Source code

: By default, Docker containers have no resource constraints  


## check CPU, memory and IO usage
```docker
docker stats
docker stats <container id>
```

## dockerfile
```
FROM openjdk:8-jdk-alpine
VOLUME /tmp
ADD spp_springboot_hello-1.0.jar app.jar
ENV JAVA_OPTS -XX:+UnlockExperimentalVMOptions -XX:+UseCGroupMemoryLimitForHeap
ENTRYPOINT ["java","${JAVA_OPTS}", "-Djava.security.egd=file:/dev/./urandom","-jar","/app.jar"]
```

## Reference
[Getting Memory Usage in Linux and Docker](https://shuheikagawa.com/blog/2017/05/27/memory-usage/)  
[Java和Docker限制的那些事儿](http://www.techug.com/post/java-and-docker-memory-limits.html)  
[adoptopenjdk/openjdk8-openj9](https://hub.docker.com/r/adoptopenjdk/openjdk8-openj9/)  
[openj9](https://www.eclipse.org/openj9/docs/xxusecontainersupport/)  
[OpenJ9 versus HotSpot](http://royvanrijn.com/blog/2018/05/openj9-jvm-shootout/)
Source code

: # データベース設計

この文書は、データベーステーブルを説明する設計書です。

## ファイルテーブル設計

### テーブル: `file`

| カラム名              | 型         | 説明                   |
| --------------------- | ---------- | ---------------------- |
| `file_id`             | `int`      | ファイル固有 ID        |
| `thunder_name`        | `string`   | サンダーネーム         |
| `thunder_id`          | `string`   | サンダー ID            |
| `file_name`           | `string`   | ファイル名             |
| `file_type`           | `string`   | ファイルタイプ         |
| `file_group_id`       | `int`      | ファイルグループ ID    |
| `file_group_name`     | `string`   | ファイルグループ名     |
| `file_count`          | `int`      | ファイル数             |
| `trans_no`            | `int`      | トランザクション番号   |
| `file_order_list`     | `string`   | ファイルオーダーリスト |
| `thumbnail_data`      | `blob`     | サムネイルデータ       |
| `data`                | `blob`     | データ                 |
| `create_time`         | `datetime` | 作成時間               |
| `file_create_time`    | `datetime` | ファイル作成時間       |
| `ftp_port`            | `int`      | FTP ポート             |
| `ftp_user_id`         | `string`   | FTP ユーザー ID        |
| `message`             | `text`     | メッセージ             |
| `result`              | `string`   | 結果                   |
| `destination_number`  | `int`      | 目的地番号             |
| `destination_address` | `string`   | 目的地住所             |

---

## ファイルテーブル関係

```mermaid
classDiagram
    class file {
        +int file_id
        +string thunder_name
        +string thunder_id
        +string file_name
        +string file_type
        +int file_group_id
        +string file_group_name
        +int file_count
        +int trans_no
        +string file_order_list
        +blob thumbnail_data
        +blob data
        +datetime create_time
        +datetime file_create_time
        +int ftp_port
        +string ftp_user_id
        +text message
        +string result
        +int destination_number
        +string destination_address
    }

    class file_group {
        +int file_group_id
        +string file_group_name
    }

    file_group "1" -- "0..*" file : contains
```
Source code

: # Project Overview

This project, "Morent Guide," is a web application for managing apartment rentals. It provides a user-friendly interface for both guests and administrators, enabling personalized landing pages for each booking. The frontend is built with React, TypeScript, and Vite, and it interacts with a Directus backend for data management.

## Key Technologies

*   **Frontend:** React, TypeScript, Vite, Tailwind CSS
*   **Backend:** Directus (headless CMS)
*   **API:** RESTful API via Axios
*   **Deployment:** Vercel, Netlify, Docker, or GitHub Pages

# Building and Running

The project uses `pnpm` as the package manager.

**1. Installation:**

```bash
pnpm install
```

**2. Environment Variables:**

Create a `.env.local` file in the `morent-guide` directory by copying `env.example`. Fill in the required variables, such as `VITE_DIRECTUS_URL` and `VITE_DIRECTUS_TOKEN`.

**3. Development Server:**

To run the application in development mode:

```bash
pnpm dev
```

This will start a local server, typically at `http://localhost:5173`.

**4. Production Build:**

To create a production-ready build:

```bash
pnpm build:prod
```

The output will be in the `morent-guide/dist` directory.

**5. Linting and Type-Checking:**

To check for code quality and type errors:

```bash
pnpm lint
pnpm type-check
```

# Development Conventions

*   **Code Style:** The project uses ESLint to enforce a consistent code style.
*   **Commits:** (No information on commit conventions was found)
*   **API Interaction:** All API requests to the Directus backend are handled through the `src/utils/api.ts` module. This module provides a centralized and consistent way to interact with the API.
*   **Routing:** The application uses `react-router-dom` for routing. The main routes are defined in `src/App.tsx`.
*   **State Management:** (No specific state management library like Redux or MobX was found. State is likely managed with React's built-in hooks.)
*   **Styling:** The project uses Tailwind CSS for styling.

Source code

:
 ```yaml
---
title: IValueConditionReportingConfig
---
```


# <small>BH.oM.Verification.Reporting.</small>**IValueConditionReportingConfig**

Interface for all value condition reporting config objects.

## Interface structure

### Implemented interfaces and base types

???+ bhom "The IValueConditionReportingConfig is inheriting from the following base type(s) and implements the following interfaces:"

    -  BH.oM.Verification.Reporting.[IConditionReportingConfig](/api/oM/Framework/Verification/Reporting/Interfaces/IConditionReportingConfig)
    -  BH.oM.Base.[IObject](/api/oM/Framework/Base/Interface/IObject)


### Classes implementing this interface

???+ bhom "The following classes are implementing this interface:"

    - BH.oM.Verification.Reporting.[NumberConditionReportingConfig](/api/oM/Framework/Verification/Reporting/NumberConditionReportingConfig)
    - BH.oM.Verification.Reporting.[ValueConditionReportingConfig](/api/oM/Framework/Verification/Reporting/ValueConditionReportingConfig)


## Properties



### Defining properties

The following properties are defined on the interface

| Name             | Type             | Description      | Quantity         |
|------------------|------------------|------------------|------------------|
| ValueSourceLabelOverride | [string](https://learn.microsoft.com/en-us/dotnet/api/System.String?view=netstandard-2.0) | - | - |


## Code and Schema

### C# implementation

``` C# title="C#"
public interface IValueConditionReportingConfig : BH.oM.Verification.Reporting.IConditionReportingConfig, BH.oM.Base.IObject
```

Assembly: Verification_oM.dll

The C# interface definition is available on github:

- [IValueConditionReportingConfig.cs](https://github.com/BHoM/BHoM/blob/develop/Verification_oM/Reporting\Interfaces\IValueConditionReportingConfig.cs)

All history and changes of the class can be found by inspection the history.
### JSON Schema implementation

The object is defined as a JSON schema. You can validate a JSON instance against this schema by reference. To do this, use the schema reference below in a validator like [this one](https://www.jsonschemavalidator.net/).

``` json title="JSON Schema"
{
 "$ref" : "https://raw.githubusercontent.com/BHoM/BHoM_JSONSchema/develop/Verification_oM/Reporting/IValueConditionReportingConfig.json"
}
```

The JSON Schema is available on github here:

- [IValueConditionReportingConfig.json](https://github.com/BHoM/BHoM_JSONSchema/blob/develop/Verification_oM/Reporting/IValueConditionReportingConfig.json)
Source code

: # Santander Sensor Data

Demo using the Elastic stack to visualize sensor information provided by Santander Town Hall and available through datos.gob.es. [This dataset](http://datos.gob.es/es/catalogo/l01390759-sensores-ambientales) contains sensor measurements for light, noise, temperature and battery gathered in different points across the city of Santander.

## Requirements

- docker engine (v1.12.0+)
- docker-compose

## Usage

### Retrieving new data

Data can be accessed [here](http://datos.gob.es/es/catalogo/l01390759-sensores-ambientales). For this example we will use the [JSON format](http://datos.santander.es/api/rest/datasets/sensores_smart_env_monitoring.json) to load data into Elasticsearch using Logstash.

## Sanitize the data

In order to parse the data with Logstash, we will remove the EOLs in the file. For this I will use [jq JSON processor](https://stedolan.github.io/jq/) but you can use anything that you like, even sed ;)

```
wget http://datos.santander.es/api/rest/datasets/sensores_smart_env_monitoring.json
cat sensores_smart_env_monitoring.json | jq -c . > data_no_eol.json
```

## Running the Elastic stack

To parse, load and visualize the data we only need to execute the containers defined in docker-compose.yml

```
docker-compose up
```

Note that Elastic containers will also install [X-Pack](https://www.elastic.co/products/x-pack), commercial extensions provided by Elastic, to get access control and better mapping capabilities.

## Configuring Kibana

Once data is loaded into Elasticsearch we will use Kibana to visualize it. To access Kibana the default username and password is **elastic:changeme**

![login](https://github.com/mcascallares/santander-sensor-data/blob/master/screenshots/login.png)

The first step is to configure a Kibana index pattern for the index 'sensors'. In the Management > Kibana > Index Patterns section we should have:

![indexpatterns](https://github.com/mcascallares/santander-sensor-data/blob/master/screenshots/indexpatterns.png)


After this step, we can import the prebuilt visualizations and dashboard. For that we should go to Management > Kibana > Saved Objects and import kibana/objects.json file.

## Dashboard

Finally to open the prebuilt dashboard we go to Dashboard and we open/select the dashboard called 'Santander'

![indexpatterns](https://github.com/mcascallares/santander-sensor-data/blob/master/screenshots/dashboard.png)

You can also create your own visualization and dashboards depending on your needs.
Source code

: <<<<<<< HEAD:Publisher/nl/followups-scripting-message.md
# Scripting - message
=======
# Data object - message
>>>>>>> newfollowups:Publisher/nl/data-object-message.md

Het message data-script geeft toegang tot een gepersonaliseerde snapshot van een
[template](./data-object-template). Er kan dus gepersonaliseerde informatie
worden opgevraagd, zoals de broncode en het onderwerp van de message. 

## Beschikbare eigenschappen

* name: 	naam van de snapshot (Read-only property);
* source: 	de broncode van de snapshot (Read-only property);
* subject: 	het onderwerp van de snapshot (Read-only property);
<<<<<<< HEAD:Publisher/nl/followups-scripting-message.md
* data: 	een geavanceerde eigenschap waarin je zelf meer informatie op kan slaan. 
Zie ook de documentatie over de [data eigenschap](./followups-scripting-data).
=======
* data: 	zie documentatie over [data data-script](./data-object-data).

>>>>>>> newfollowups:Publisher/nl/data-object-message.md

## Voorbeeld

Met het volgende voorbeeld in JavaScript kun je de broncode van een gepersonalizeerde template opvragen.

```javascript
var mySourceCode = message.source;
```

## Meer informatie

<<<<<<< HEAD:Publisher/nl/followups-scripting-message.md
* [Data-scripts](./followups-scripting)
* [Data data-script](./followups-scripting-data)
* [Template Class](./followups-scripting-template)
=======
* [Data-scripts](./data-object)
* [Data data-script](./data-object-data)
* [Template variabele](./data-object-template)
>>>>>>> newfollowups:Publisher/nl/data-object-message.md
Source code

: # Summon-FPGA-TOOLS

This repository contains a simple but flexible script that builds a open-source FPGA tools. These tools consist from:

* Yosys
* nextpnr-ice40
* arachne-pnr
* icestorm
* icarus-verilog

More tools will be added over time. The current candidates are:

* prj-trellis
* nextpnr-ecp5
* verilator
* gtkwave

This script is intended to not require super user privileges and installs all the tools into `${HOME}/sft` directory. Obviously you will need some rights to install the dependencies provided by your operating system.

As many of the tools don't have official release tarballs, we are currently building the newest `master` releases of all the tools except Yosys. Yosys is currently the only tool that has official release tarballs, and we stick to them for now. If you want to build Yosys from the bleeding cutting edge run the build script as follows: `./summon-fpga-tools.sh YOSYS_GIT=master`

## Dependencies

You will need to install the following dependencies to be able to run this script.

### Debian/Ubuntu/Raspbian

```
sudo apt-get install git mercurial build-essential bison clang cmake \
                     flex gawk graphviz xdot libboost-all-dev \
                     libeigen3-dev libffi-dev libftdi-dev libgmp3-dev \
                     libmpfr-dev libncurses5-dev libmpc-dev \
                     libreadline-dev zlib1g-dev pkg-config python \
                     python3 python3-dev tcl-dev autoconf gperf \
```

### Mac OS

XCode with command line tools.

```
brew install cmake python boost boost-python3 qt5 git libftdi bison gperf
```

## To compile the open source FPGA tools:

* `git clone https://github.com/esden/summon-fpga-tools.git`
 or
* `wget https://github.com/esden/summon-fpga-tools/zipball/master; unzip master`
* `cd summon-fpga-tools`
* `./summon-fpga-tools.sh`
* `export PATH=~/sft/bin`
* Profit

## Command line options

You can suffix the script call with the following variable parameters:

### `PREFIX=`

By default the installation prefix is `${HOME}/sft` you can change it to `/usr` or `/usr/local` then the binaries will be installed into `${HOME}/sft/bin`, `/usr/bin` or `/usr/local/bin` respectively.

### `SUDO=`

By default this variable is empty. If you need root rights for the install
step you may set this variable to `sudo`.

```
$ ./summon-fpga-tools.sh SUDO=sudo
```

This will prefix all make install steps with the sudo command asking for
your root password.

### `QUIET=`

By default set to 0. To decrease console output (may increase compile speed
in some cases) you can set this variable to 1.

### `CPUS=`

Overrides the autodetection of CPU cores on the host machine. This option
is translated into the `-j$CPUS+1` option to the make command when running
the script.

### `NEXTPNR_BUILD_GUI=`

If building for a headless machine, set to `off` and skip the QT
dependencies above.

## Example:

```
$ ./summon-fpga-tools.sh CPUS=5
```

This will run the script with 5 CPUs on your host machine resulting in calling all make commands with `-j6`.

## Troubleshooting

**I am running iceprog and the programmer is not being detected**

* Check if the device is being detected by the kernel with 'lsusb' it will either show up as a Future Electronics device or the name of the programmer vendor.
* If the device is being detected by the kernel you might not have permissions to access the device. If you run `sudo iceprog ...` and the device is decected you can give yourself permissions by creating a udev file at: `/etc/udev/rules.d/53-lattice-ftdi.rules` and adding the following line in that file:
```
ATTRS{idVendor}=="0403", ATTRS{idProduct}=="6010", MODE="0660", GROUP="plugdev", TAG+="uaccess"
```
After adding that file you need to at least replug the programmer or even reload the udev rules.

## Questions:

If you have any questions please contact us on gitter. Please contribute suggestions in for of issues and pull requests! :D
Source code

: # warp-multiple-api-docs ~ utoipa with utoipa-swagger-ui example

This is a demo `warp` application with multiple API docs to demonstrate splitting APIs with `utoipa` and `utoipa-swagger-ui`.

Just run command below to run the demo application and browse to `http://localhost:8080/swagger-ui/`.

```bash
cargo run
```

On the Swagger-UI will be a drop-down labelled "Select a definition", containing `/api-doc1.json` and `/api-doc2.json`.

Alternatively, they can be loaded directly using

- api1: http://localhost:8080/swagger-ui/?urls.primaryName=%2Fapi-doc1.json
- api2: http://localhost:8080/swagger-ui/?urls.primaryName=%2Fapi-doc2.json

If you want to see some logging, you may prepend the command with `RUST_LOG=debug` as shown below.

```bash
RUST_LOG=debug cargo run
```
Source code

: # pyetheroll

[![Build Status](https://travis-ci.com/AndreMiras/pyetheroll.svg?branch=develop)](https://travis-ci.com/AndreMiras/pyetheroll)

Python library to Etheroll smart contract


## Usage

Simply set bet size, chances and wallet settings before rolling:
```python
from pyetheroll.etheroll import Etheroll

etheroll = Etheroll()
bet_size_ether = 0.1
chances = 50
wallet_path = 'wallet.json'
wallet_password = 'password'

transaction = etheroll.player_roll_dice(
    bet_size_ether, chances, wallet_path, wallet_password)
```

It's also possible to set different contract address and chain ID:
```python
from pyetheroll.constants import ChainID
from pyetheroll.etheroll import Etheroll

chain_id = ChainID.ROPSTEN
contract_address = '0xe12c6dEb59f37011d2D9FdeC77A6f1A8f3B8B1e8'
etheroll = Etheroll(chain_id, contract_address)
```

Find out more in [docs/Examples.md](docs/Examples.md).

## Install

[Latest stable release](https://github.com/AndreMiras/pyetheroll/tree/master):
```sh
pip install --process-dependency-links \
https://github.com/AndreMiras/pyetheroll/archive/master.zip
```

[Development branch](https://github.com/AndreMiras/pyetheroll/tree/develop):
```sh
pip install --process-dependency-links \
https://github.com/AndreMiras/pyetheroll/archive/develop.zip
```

• What is expected: Begin at the line above that has "## Interface structure" and stop after the line that has "IValueConditionReportingConfig is inheriting", copying each line exactly and adding nothing else.

• Result for this exercise:
## Interface structure

### Implemented interfaces and base types

???+ bhom "The IValueConditionReportingConfig is inheriting from the following base type(s) and implements the following interfaces:"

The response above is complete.